Report only the number of lines in this material that include "screenshot".

───── Task material

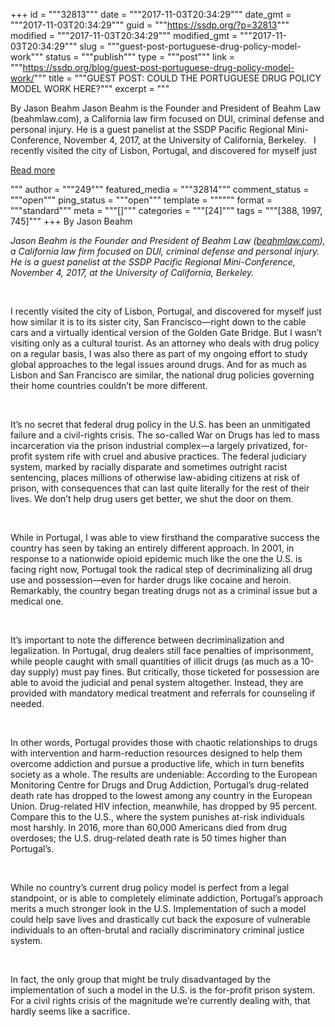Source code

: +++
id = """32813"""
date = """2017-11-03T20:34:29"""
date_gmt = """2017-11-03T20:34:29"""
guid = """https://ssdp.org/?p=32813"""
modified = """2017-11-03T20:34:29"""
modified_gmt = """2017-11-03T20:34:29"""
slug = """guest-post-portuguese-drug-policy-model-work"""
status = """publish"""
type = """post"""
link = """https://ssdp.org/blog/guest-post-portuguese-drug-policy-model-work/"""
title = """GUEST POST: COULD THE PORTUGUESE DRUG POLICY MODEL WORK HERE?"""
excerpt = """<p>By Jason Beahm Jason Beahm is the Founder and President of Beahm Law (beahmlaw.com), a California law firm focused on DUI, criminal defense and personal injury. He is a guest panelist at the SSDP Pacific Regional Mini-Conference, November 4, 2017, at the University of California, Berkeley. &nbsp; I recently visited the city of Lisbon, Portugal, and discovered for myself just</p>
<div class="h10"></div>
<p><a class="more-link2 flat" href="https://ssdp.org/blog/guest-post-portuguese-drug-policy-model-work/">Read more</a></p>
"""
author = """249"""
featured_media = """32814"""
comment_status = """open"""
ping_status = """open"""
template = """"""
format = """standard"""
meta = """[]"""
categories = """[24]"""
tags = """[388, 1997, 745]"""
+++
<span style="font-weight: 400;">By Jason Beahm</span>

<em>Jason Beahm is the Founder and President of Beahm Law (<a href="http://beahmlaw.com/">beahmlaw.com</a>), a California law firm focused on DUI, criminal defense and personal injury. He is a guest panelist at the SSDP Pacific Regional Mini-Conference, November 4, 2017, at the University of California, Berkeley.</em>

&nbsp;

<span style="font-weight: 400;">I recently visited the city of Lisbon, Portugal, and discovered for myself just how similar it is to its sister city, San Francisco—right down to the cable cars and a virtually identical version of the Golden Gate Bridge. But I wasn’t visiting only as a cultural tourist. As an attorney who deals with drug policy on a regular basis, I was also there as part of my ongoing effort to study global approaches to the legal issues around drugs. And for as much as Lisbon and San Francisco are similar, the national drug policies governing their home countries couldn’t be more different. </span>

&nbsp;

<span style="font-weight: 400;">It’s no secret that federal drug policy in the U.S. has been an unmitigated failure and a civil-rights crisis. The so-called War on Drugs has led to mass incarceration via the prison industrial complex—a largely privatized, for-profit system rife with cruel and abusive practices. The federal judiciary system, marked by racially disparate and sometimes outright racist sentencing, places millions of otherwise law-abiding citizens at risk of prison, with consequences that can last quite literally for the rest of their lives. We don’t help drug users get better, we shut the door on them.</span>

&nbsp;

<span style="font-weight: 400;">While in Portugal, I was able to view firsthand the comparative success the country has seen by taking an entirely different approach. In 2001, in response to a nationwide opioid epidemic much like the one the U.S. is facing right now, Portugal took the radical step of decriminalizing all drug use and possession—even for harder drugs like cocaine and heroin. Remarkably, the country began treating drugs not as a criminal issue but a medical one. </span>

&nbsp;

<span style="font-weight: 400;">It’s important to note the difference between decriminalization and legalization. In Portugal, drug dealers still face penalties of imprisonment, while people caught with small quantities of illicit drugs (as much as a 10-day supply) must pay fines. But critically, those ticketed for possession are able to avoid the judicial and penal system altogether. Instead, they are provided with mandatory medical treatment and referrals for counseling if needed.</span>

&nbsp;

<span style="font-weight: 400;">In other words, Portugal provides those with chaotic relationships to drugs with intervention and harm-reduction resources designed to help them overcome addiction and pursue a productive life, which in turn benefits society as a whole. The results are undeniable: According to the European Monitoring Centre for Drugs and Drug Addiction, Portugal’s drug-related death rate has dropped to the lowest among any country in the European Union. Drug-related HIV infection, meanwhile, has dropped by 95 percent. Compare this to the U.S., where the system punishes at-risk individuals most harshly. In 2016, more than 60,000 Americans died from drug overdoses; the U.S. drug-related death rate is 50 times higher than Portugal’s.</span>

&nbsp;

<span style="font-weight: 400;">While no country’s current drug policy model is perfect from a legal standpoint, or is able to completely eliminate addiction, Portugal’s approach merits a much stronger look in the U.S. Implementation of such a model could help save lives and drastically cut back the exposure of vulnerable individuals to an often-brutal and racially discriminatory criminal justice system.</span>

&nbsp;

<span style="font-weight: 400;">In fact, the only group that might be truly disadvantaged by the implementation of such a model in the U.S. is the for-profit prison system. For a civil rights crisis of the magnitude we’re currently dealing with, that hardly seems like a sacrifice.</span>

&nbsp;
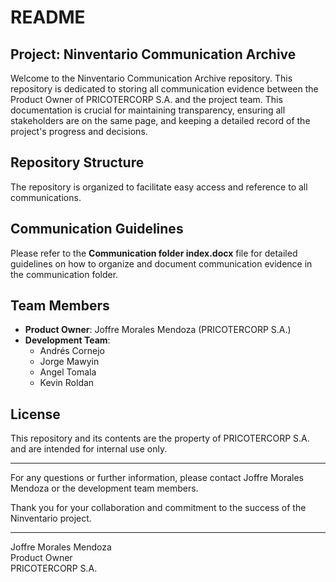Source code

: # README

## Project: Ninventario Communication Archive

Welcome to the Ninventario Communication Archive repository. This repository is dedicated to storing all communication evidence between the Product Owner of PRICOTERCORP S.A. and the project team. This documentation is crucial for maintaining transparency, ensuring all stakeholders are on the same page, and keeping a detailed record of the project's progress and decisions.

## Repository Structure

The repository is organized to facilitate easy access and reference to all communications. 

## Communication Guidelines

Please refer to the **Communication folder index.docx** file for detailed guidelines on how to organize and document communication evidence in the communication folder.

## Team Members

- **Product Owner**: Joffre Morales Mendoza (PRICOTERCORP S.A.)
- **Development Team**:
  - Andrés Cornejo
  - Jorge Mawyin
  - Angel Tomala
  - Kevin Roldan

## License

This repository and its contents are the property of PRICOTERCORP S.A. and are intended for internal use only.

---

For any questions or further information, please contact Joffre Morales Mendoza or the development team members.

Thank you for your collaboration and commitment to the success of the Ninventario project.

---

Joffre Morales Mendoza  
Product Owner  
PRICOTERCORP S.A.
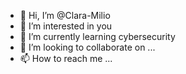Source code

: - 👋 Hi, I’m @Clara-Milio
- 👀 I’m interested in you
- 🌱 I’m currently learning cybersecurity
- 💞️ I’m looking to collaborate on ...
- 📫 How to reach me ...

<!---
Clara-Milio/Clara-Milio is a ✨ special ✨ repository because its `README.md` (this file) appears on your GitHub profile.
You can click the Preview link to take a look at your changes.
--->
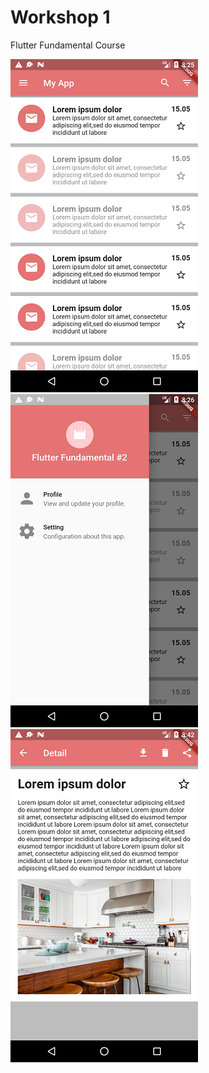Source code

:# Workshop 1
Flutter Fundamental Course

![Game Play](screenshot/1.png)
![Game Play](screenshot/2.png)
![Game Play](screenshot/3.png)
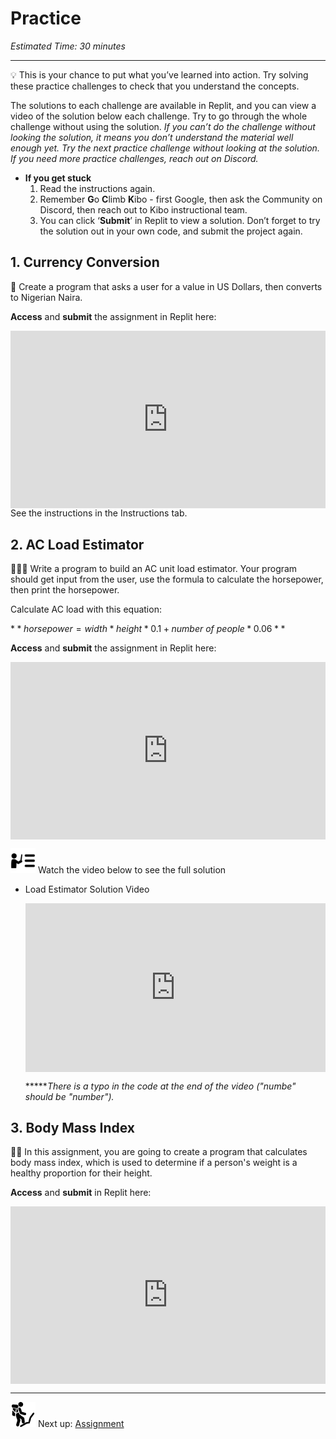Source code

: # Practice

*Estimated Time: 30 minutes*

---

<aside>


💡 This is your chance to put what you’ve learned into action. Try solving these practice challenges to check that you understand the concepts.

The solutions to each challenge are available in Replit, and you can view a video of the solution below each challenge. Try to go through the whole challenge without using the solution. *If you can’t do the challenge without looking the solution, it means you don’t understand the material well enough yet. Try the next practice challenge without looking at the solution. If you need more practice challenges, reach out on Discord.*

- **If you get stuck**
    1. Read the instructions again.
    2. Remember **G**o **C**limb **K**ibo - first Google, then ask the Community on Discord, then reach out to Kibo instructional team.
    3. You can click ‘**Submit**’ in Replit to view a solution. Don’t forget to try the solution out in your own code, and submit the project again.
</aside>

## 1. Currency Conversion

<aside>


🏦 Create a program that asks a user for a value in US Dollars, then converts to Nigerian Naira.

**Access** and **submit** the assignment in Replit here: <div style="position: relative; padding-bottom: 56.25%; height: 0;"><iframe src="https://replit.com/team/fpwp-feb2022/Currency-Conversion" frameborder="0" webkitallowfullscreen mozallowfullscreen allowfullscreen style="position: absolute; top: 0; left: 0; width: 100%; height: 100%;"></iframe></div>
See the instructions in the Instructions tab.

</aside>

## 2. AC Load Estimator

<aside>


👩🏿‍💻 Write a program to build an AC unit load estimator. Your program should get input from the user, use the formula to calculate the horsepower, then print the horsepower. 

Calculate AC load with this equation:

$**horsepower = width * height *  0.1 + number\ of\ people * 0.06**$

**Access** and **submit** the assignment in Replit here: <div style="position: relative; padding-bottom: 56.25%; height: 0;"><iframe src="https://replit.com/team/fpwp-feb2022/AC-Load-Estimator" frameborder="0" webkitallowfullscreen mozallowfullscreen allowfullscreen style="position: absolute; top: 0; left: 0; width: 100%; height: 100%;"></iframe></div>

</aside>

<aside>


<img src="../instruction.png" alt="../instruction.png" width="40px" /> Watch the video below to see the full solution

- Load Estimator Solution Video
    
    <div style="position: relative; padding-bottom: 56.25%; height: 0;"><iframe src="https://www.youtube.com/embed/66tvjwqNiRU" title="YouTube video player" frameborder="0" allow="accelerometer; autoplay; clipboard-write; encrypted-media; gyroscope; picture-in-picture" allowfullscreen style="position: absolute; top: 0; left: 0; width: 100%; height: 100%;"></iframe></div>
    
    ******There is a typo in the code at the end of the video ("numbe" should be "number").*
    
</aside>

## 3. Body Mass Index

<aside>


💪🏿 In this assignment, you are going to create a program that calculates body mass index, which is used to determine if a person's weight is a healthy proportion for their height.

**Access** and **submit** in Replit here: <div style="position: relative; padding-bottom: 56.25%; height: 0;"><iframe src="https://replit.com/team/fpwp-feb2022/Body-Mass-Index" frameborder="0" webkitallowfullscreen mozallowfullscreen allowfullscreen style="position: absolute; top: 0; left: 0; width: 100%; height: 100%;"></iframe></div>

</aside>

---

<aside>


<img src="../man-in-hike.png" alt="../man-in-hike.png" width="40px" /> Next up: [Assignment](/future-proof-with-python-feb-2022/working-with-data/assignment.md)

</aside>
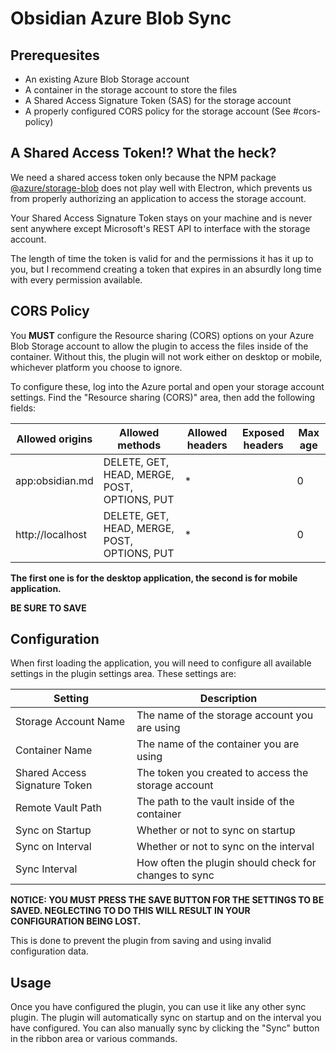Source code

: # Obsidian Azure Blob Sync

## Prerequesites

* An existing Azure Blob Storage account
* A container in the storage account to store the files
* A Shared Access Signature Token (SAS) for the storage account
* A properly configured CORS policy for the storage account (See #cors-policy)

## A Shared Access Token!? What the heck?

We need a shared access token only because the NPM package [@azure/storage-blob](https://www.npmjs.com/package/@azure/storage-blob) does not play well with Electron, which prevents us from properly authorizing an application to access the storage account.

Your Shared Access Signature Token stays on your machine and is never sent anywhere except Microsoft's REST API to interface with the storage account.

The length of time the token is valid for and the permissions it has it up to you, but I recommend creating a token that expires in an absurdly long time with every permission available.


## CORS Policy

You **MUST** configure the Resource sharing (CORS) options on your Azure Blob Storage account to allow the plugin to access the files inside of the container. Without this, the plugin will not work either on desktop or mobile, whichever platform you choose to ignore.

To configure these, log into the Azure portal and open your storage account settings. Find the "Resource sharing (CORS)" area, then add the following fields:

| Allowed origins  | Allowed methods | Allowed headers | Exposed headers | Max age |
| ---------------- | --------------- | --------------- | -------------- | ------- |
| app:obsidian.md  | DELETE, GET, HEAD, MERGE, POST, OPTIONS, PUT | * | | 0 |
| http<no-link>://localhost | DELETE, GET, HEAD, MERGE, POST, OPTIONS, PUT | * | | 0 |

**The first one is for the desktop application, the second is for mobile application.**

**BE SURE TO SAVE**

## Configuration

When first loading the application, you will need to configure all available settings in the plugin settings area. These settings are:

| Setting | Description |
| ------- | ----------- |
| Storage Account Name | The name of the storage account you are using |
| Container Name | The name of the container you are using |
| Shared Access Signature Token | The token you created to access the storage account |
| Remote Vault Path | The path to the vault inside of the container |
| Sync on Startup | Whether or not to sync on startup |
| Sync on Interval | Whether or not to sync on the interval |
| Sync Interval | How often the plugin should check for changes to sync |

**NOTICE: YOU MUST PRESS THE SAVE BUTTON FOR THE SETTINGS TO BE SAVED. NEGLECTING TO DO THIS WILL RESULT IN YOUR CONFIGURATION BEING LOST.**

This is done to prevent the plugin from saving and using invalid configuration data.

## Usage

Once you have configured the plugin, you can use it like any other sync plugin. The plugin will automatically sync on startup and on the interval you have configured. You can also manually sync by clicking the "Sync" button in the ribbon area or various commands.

──────────

* **Answer space**:
3